■ Work item:
Once you find the line with "[strong-frida](https://github.com/feicong/strong-frida) - make" in the entries below, return exactly every line from it through the line with "- Kaitai Struct".

(Saved data entries)

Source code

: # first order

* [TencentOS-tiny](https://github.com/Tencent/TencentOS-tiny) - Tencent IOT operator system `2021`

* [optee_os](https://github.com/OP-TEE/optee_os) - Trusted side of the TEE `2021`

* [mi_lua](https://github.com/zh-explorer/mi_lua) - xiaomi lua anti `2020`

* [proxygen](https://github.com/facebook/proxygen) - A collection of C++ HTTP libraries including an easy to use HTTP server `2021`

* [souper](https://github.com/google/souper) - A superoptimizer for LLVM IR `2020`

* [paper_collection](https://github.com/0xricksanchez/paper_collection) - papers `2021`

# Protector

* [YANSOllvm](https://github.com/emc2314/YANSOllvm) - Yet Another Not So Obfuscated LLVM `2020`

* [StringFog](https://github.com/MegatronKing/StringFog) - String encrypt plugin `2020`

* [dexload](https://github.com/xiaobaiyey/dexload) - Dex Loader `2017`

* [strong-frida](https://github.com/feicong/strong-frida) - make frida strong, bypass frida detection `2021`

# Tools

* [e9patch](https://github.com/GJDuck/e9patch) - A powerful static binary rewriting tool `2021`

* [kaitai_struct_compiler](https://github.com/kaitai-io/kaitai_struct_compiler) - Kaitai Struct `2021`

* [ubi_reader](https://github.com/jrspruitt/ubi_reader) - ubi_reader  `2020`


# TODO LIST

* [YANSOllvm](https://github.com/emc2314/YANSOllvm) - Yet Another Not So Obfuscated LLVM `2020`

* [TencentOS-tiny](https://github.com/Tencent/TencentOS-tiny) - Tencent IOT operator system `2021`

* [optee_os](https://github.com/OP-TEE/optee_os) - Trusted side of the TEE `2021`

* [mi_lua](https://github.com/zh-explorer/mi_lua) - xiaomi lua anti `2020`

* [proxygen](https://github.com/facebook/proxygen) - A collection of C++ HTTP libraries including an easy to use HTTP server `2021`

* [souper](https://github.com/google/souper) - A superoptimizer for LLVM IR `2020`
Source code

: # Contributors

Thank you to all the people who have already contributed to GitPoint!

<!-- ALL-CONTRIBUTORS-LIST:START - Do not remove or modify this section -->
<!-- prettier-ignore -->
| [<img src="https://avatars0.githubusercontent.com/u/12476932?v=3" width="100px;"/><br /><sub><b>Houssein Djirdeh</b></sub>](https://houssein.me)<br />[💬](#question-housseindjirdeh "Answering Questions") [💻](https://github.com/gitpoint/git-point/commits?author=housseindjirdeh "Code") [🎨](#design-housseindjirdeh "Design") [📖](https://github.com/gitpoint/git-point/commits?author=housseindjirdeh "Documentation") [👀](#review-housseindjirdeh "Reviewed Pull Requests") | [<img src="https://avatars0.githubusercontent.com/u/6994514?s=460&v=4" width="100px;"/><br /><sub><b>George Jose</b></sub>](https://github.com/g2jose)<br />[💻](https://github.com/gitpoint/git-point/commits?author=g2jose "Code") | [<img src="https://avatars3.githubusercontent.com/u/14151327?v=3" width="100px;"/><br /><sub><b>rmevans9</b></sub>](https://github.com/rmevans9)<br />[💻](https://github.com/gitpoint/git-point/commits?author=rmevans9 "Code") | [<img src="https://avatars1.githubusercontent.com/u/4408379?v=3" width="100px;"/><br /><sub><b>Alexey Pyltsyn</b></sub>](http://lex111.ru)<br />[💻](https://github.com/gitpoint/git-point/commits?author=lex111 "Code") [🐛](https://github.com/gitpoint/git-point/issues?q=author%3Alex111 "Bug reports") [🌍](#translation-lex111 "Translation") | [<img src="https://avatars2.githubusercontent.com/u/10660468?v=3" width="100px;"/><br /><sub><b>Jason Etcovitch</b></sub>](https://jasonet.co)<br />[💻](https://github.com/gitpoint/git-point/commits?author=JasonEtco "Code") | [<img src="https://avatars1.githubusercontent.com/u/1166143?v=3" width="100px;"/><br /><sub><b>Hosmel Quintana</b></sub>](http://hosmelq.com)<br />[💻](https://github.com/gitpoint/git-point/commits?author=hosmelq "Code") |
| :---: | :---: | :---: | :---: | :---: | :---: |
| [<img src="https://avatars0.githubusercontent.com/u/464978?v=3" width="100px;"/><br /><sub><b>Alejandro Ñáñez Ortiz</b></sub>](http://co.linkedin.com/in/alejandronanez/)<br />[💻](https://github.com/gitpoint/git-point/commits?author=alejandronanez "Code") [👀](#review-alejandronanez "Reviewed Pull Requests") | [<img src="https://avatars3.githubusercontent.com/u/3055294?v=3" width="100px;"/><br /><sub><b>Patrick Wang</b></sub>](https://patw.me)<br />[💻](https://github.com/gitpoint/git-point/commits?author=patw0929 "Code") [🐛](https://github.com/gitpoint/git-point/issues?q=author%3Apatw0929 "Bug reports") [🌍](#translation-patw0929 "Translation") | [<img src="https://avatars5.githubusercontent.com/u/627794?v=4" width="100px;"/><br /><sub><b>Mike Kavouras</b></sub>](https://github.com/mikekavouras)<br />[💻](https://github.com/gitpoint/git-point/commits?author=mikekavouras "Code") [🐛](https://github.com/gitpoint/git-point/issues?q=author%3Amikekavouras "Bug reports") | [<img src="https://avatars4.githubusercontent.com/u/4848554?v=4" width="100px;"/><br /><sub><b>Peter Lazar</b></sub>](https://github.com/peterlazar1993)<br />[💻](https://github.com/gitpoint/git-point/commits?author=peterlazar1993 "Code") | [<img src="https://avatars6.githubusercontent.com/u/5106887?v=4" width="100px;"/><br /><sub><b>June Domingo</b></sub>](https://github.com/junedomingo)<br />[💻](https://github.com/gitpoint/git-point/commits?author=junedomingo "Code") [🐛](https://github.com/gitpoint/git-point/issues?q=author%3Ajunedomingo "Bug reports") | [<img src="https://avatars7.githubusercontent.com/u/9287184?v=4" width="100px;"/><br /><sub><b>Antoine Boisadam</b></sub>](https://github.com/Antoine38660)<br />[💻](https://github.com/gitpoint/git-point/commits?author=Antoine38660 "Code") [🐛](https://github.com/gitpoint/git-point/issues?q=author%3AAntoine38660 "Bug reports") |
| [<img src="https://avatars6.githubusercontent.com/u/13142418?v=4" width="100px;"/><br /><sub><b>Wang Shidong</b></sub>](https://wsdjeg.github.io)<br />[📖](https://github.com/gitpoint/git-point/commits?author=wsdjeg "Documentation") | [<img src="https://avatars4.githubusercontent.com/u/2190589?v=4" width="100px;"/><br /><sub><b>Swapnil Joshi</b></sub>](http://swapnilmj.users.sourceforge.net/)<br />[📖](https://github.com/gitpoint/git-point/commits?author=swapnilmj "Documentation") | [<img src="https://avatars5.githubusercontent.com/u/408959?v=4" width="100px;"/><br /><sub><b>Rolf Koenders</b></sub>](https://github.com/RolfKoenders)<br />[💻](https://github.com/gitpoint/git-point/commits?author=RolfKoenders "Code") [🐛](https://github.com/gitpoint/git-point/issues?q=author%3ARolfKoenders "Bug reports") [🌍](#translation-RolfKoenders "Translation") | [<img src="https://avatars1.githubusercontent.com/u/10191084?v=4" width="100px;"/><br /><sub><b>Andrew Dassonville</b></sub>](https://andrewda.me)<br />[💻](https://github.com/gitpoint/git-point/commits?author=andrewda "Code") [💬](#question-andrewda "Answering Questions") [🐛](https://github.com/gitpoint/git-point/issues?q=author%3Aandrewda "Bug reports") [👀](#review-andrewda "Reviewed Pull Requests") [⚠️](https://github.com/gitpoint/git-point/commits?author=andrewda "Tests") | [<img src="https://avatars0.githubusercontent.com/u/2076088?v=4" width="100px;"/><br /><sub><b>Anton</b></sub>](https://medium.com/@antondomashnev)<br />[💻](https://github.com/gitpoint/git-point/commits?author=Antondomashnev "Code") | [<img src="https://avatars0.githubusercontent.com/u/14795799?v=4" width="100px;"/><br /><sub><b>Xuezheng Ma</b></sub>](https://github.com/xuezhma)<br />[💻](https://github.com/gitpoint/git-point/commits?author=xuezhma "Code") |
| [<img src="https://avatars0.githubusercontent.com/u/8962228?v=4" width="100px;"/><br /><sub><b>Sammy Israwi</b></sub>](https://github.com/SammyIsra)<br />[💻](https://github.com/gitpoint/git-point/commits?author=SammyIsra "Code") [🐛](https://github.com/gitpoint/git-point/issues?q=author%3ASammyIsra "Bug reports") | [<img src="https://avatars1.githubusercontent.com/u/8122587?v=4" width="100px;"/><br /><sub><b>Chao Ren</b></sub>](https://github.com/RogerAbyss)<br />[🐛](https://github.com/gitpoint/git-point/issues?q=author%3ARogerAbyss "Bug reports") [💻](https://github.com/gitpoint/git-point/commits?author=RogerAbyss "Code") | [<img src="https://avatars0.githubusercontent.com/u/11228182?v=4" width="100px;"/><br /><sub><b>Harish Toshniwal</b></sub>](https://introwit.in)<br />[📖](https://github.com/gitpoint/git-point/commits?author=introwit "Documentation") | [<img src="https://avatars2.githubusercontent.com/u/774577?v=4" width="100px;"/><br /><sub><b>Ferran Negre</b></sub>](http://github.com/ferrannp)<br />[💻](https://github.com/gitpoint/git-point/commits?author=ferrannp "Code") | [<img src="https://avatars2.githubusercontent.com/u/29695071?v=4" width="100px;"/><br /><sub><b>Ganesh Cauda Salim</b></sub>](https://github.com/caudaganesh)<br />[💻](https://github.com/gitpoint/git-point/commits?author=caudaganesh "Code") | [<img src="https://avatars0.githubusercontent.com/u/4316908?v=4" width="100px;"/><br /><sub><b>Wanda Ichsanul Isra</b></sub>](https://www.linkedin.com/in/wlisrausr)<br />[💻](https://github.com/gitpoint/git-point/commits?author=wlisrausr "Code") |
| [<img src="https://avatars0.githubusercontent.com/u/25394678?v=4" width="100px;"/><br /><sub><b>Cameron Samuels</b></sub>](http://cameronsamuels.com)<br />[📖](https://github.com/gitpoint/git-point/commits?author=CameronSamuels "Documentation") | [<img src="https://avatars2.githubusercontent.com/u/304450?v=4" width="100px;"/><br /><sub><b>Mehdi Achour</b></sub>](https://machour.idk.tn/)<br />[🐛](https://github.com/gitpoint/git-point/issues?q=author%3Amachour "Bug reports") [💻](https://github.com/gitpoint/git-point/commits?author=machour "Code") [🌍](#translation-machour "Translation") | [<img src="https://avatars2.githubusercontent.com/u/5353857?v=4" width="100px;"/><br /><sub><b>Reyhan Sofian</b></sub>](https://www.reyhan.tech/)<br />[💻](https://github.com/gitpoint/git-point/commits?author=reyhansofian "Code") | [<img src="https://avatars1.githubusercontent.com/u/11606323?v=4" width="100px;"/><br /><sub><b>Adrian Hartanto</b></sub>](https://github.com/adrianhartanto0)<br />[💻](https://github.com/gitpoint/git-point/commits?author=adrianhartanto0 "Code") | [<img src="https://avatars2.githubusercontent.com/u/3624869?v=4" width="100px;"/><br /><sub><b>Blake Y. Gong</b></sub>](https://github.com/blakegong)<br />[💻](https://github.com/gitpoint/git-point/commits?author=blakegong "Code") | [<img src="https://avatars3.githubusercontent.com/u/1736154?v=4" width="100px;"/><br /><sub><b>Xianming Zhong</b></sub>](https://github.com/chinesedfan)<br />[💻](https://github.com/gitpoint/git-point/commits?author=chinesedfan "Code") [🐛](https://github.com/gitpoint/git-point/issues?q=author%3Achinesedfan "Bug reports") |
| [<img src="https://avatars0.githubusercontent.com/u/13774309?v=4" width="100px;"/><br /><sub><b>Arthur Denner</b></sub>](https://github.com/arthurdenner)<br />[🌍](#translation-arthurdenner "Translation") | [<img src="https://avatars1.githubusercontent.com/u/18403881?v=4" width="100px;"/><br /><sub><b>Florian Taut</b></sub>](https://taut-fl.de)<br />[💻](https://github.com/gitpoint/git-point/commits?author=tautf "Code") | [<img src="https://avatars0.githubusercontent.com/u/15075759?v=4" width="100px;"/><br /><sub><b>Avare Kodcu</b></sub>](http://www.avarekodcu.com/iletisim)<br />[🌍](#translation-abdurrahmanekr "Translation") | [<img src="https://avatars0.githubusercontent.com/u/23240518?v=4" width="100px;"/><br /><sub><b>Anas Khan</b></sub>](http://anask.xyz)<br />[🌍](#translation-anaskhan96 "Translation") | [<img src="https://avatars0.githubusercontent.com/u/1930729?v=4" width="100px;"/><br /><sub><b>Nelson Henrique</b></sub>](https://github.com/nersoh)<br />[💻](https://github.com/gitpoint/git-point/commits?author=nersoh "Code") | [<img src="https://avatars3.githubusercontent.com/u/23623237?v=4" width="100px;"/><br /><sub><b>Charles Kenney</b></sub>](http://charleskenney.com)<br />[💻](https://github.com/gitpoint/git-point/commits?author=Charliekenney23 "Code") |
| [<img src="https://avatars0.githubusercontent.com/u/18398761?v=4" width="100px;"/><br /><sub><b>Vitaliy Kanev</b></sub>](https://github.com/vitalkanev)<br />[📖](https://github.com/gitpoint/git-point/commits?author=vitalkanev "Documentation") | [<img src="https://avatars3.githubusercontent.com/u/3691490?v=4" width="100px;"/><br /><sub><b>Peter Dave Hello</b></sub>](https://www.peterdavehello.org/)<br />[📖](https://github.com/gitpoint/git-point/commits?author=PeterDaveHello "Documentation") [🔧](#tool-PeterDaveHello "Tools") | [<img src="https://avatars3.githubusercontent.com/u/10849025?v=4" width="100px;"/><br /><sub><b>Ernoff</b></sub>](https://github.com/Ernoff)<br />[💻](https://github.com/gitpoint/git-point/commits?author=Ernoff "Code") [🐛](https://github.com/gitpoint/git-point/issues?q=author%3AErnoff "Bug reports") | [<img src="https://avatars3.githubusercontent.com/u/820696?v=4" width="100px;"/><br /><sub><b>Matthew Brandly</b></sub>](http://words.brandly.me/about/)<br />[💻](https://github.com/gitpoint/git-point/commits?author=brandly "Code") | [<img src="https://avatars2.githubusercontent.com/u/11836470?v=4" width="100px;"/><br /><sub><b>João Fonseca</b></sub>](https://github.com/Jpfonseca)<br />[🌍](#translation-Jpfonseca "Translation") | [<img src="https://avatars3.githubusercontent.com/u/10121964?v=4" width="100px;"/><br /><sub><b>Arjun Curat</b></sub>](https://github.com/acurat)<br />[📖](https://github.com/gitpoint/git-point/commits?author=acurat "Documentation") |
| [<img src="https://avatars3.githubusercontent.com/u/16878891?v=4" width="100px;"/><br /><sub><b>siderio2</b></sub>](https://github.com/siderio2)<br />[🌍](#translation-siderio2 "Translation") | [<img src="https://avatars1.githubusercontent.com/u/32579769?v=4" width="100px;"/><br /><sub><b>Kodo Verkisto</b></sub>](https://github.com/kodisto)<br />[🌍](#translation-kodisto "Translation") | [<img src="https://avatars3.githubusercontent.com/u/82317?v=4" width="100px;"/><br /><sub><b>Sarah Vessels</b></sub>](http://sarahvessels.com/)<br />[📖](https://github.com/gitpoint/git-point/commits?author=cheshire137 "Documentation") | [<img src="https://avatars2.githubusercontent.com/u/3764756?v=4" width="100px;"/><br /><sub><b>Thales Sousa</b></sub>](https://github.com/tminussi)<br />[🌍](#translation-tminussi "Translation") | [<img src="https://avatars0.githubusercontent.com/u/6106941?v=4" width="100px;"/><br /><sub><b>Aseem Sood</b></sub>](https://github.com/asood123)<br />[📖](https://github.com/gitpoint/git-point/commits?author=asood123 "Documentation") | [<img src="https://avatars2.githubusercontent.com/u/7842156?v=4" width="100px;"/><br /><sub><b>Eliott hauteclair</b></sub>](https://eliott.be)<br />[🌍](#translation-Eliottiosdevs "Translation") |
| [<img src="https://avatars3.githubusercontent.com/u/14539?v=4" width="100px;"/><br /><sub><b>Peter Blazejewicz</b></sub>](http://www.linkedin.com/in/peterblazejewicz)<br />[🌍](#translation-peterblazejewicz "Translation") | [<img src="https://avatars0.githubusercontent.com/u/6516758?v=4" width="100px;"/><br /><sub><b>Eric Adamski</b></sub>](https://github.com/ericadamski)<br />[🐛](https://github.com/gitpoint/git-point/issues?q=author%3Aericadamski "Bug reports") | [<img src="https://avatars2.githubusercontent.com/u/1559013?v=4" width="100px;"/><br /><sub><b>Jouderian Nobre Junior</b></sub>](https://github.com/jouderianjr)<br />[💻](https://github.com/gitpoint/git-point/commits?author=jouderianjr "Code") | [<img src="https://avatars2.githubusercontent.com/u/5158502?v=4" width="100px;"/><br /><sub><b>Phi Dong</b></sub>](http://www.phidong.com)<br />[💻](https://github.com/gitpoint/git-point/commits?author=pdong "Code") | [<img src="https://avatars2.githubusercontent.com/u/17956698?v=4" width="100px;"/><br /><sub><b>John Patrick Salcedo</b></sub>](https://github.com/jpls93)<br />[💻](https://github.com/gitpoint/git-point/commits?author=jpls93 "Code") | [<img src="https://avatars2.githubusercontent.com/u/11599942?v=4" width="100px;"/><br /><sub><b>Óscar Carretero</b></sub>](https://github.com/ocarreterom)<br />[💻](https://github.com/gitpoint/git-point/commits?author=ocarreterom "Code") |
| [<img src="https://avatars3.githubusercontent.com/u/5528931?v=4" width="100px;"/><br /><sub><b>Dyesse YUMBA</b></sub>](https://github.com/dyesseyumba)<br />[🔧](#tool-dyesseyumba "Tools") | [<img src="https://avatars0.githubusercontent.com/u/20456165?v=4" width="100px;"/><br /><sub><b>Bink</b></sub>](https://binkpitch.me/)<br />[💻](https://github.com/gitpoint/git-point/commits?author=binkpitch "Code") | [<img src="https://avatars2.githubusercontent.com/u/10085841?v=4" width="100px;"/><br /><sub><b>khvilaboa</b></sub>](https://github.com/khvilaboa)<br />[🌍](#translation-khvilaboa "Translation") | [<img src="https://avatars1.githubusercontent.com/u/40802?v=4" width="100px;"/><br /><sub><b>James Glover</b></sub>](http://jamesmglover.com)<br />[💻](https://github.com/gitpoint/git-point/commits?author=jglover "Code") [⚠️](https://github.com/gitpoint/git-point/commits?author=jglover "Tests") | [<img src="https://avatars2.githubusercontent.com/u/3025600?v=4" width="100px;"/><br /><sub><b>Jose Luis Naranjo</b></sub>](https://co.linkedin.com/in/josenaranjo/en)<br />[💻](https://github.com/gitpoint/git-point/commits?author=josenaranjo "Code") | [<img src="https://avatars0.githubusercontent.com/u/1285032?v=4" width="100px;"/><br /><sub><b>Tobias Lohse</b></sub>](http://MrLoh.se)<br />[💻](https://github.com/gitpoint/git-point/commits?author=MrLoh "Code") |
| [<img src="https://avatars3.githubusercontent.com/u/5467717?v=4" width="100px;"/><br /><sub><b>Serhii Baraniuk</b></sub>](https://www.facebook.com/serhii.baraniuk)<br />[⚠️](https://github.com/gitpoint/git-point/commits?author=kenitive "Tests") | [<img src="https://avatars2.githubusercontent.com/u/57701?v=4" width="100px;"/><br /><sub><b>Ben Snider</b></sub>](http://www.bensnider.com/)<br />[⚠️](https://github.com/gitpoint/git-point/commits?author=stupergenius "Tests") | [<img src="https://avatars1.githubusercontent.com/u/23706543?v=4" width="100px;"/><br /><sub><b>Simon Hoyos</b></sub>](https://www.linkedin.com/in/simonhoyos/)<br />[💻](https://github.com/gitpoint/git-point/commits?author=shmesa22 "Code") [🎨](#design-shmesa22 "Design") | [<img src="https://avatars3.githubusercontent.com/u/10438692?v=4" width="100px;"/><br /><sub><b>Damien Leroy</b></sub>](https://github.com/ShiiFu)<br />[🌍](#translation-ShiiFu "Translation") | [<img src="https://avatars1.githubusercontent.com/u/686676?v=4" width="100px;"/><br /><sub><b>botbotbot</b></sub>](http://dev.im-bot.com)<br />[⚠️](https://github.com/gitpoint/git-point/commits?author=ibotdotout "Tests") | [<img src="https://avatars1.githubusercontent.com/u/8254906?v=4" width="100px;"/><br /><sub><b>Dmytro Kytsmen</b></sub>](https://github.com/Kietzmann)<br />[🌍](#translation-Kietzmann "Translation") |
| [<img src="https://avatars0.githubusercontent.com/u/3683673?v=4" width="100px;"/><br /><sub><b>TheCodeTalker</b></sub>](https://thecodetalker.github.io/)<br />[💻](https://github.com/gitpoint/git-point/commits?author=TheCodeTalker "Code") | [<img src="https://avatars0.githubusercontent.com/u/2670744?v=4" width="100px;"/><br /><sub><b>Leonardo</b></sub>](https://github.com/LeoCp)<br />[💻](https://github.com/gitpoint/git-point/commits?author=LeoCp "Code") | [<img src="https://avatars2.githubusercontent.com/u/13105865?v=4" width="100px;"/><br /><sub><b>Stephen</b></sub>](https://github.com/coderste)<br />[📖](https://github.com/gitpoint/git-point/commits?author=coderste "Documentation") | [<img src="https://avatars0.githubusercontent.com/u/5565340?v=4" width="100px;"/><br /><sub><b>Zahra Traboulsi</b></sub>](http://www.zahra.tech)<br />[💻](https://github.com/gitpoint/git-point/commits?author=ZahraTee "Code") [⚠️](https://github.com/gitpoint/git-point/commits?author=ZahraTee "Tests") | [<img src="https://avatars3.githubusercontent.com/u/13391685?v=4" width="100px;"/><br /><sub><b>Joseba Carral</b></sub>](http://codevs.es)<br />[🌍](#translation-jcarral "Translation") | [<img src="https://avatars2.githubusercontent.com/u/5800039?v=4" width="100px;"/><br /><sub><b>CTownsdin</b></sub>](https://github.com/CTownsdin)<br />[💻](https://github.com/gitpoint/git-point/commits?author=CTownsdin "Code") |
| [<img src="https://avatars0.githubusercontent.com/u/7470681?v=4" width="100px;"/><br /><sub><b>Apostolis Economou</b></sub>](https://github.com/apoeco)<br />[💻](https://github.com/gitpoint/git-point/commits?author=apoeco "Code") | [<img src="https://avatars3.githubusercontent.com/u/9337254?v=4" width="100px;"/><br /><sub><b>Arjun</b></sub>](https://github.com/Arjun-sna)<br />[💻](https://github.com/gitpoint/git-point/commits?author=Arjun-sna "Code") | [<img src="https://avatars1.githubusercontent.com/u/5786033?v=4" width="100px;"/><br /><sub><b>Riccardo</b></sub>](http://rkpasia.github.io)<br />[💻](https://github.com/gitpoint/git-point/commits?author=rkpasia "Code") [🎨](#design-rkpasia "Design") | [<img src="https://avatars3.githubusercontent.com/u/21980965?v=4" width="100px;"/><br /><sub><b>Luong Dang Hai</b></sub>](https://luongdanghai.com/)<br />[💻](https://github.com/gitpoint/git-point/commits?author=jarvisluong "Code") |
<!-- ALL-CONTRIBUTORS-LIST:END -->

■ Written reply:
* [strong-frida](https://github.com/feicong/strong-frida) - make frida strong, bypass frida detection `2021`

# Tools

* [e9patch](https://github.com/GJDuck/e9patch) - A powerful static binary rewriting tool `2021`

* [kaitai_struct_compiler](https://github.com/kaitai-io/kaitai_struct_compiler) - Kaitai Struct `2021`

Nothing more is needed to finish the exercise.